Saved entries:
====

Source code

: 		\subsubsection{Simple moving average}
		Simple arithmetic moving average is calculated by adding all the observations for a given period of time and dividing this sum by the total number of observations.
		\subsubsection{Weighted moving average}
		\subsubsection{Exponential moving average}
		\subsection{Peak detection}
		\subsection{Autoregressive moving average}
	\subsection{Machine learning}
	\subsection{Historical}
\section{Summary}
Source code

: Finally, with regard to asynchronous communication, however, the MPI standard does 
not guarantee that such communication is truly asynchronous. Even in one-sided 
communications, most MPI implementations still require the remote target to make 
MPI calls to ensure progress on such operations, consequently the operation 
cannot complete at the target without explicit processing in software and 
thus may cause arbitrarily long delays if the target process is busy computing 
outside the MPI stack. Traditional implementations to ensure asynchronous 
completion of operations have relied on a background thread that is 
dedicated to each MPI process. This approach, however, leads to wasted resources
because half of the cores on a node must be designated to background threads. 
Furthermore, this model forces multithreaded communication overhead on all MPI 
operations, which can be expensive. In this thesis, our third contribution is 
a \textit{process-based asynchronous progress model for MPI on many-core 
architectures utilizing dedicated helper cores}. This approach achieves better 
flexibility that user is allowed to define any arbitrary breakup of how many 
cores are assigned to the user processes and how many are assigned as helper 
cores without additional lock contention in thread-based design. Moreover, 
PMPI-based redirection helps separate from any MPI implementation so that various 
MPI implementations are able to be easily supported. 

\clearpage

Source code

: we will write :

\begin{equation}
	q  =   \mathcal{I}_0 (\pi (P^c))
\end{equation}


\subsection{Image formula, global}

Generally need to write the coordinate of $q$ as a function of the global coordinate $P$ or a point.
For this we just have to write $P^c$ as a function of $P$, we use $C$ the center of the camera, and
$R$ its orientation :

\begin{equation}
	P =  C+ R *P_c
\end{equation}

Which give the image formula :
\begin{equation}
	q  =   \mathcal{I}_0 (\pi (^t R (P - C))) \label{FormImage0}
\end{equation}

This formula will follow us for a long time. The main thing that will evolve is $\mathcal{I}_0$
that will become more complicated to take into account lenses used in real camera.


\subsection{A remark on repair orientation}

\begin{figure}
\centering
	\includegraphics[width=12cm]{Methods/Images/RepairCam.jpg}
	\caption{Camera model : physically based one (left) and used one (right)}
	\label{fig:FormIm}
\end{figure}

====

Aim of the exercise: Please return exactly the lines from the opening line of the data above through the line with "dedicated to each", both included and nothing else.

Task result:
Source code

: 		\subsubsection{Simple moving average}
		Simple arithmetic moving average is calculated by adding all the observations for a given period of time and dividing this sum by the total number of observations.
		\subsubsection{Weighted moving average}
		\subsubsection{Exponential moving average}
		\subsection{Peak detection}
		\subsection{Autoregressive moving average}
	\subsection{Machine learning}
	\subsection{Historical}
\section{Summary}
Source code

: Finally, with regard to asynchronous communication, however, the MPI standard does 
not guarantee that such communication is truly asynchronous. Even in one-sided 
communications, most MPI implementations still require the remote target to make 
MPI calls to ensure progress on such operations, consequently the operation 
cannot complete at the target without explicit processing in software and 
thus may cause arbitrarily long delays if the target process is busy computing 
outside the MPI stack. Traditional implementations to ensure asynchronous 
completion of operations have relied on a background thread that is 
dedicated to each MPI process. This approach, however, leads to wasted resources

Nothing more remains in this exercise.